Try it>
Although pictures appear in the data, the answer should contain only the lines from its start through the line with "<li>Estudios en la", written out exactly.

Source records:
○ ○ ○ ○

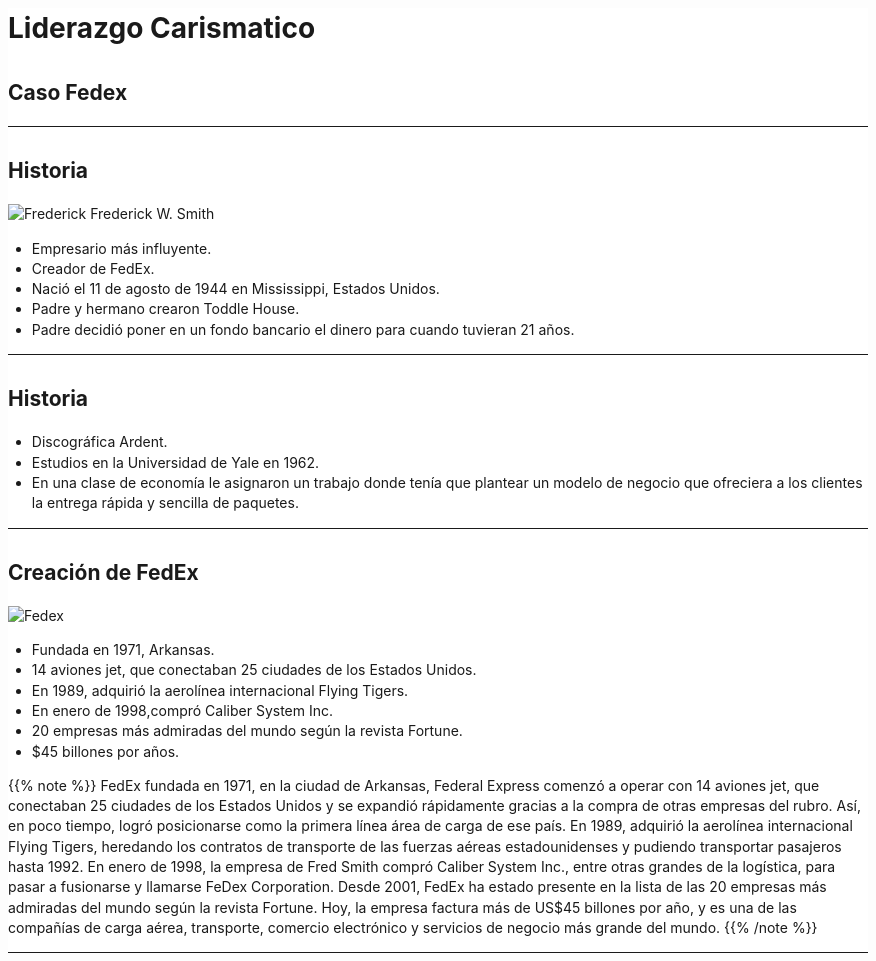 # Liderazgo Carismatico
## Caso Fedex

---

## Historia
![Frederick ](/images/liderazgo/Frederick+W+Smith.png)
Frederick W. Smith
<ul>
	<li>Empresario más influyente.</li>
	<li>Creador de FedEx.</li>
	<li>Nació el 11 de agosto de 1944 en Mississippi, Estados Unidos.</li>
	<li>Padre y hermano crearon Toddle House.</li>
	<li>Padre decidió poner en un fondo bancario el dinero para cuando tuvieran 21 años.</li>
</ul>


---

## Historia

<ul>
	<li>Discográfica Ardent.</li>
	<li>Estudios en la Universidad de Yale en 1962.</li>
	<li>En una clase de economía le asignaron un trabajo donde tenía que plantear un modelo de negocio que ofreciera a los clientes la entrega rápida y sencilla de paquetes.</li>
</ul>

---

## Creación de FedEx
<div class="uce-grid">
<div>
		<img data-src="/images/liderazgo/fedex.png" alt="Fedex">
</div>
<ul>
<li>Fundada en 1971, Arkansas.</li>
	<li>14 aviones jet, que conectaban 25 ciudades de los Estados Unidos.</li>
	<li>En 1989, adquirió la aerolínea internacional Flying Tigers.</li>
 <li>En enero de 1998,compró Caliber System Inc.</li>
	<li>20 empresas más admiradas del mundo según la revista Fortune.</li>
	<li>$45 billones por años.</li>
</ul>
</div >
{{% note %}}
FedEx fundada en 1971, en la ciudad de Arkansas, Federal Express comenzó a operar con 14 aviones jet, que conectaban 25 ciudades de los Estados Unidos y se expandió rápidamente gracias a la compra de otras empresas del rubro. Así, en poco tiempo, logró posicionarse como la primera línea área de carga de ese país. En 1989, adquirió la aerolínea internacional Flying Tigers, heredando los contratos de transporte de las fuerzas aéreas estadounidenses y pudiendo transportar pasajeros hasta 1992.
 En enero de 1998, la empresa de Fred Smith compró Caliber System Inc., entre otras grandes de la logística, para pasar a fusionarse y llamarse FeDex Corporation.
Desde 2001, FedEx ha estado presente en la lista de las 20 empresas más admiradas del mundo según la revista Fortune. Hoy, la empresa factura más de US$45 billones por año, y es una de las compañías de carga aérea, transporte, comercio electrónico y servicios de negocio más grande del mundo.
{{% /note %}}

---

○ ○ ○ ○

Finished task>
 # Liderazgo Carismatico
## Caso Fedex

---

## Historia
![Frederick ](/images/liderazgo/Frederick+W+Smith.png)
Frederick W. Smith
<ul>
	<li>Empresario más influyente.</li>
	<li>Creador de FedEx.</li>
	<li>Nació el 11 de agosto de 1944 en Mississippi, Estados Unidos.</li>
	<li>Padre y hermano crearon Toddle House.</li>
	<li>Padre decidió poner en un fondo bancario el dinero para cuando tuvieran 21 años.</li>
</ul>


---

## Historia

<ul>
	<li>Discográfica Ardent.</li>
	<li>Estudios en la Universidad de Yale en 1962.</li>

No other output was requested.